Source texts of formatted documents
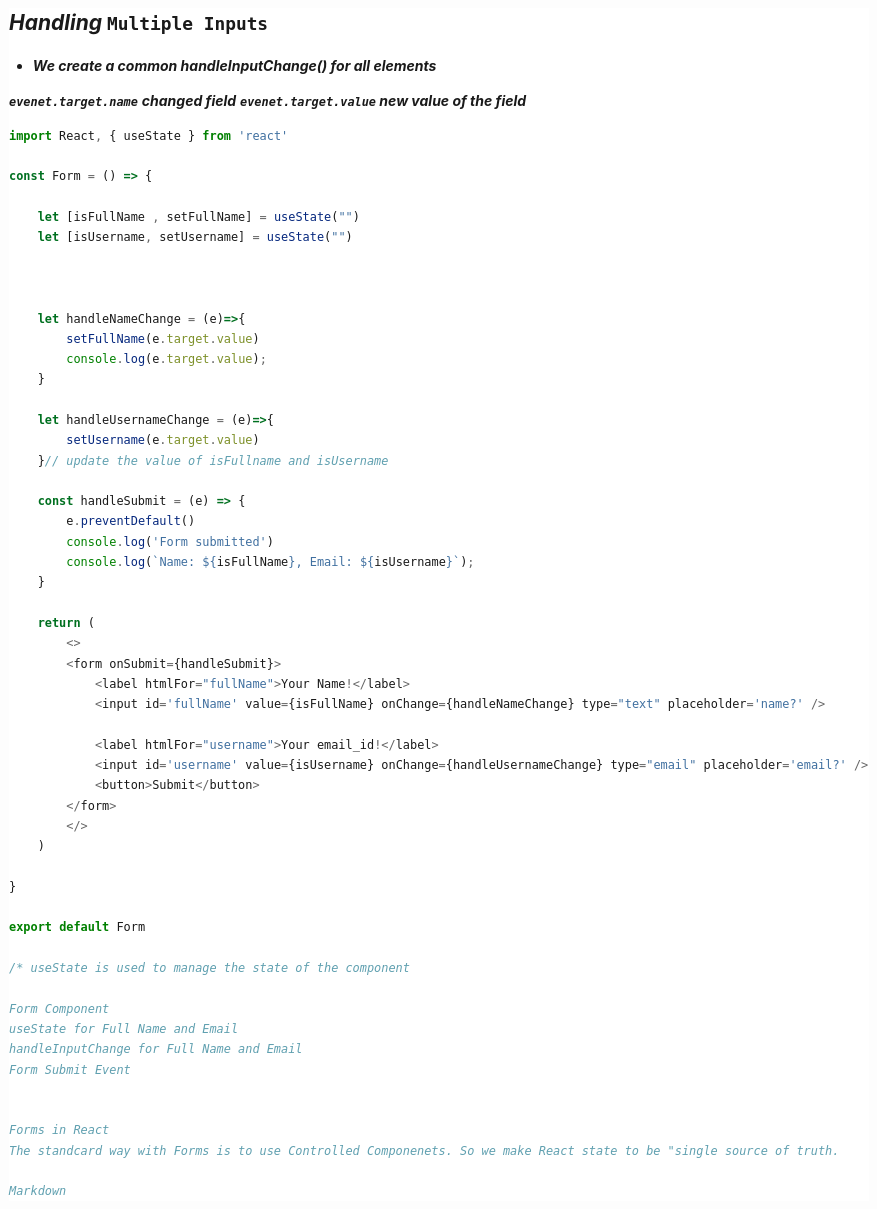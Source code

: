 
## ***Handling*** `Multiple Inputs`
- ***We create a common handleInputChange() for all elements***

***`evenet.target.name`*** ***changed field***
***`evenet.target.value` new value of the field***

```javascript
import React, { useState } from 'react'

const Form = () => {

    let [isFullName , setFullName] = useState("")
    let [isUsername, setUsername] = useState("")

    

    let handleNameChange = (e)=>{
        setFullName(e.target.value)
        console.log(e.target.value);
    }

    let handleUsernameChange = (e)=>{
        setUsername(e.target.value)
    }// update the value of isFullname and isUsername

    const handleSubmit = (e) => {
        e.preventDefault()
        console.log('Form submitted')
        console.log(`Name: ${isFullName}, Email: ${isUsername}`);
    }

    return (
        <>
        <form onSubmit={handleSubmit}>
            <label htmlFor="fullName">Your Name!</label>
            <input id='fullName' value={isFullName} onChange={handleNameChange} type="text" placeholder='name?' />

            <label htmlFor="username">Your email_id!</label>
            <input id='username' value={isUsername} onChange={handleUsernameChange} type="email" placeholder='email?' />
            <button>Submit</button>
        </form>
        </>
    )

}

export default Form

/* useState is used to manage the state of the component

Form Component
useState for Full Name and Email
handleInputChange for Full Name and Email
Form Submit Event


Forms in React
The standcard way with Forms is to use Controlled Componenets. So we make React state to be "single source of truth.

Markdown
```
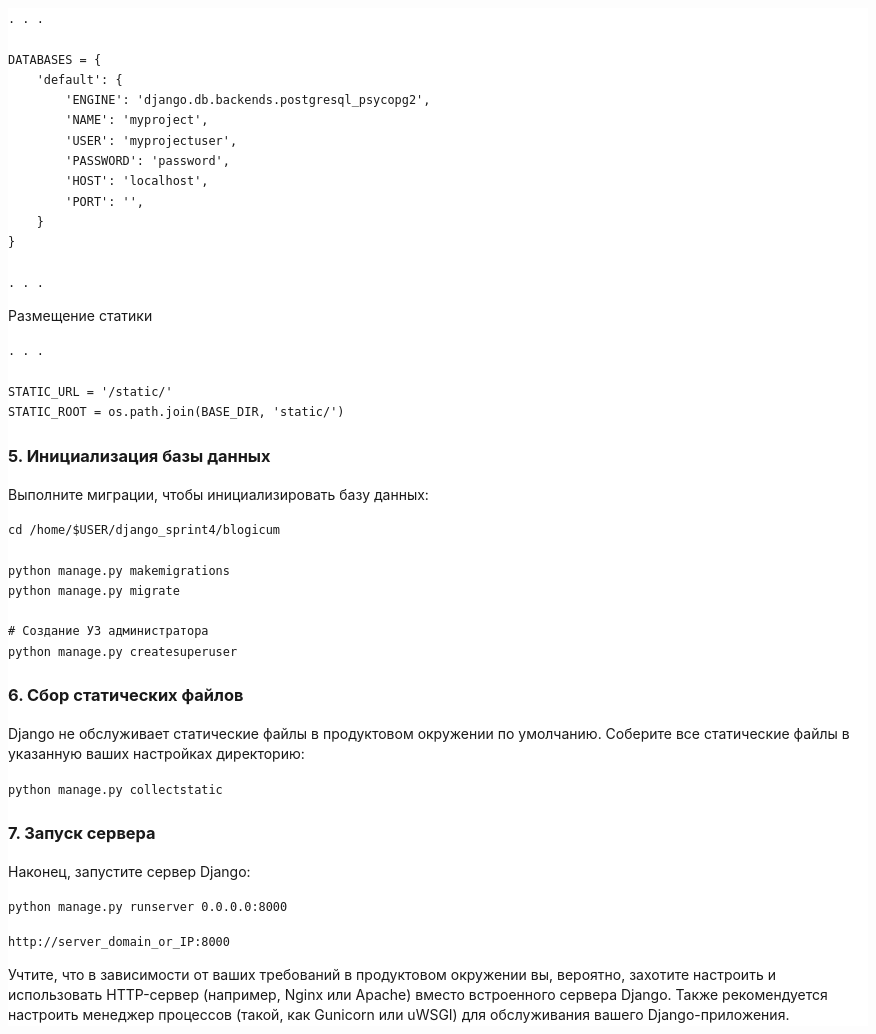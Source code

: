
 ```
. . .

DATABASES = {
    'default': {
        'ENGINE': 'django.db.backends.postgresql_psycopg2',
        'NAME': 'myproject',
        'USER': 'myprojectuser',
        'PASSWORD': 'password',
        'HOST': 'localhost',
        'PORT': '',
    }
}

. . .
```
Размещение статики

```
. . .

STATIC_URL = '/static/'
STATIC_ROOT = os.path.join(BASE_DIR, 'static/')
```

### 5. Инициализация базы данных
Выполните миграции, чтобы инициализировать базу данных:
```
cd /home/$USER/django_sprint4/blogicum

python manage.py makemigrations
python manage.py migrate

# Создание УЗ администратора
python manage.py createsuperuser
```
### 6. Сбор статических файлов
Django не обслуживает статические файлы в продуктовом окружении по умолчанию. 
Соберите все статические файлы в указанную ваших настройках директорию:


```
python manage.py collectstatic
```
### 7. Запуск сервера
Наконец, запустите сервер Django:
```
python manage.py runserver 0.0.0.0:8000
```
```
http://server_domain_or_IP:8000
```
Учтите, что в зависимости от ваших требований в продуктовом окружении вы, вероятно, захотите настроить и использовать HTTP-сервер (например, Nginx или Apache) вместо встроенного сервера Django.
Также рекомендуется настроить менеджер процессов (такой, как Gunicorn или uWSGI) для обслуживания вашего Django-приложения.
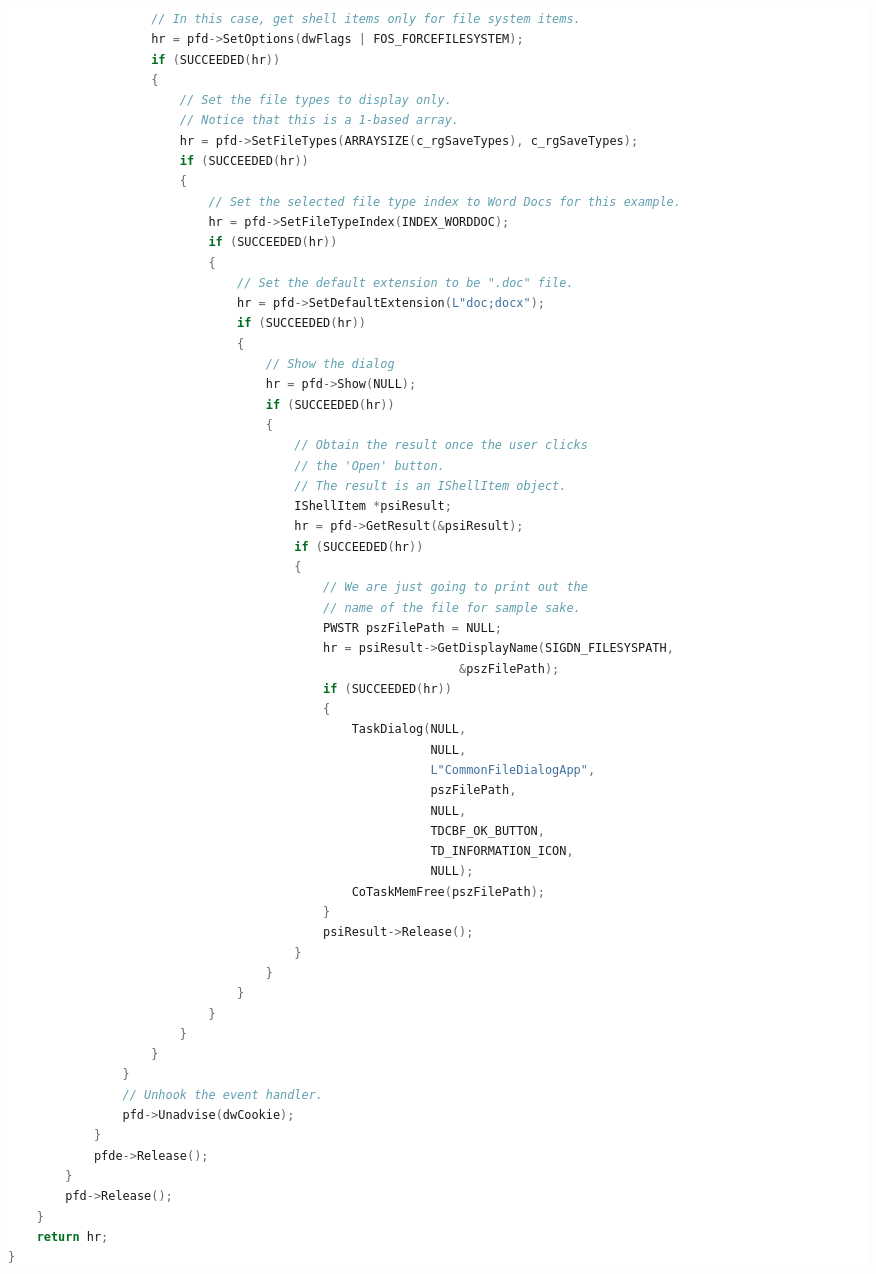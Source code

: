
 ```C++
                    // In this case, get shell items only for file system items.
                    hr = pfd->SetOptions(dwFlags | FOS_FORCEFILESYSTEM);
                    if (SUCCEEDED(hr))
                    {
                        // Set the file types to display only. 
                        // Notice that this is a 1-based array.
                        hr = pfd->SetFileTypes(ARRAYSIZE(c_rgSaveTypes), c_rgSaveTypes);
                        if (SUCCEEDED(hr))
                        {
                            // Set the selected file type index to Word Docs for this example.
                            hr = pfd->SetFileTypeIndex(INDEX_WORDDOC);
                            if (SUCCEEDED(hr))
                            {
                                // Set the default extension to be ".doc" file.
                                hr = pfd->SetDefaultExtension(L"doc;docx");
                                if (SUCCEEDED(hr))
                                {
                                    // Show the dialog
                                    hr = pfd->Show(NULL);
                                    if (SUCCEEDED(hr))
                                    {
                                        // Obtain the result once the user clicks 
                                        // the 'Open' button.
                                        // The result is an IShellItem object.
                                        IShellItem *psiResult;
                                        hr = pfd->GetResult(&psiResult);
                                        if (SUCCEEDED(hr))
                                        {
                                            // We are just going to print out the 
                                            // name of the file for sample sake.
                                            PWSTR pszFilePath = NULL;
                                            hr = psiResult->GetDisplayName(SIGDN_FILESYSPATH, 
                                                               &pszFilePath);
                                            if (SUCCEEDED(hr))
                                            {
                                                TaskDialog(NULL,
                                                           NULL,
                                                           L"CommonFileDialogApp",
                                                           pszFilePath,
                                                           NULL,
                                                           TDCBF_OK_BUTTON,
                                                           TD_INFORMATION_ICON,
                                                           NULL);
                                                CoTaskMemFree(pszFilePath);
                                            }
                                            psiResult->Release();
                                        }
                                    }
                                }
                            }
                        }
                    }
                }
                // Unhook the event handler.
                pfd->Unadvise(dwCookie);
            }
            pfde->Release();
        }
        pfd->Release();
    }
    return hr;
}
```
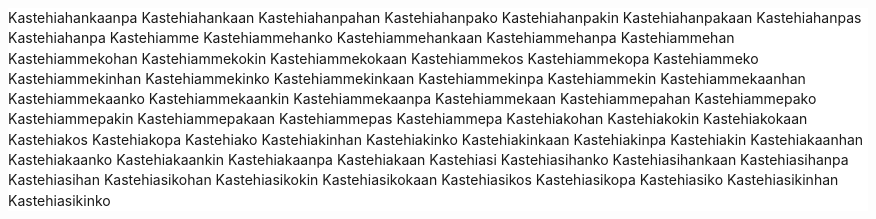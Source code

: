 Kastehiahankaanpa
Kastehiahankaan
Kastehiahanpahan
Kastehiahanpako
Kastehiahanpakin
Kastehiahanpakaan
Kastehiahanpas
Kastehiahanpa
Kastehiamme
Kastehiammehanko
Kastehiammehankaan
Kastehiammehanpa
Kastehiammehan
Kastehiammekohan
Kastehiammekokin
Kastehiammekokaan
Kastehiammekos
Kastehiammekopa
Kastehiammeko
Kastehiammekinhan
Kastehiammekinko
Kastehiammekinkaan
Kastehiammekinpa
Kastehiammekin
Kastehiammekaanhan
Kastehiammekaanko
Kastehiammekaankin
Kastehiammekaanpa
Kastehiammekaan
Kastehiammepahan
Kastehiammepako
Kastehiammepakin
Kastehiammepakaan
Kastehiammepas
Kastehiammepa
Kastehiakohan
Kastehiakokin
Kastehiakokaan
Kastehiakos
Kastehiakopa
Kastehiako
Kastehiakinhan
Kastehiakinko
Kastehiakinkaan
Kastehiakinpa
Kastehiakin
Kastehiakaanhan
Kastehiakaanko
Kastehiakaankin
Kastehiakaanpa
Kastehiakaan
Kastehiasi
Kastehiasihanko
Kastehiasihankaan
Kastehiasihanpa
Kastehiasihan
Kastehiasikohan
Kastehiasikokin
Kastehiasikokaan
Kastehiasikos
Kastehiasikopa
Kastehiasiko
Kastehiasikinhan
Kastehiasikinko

TO DO
Please tally the lines of the data in which the string "this" appears and write only the total.

TASK RESULT
3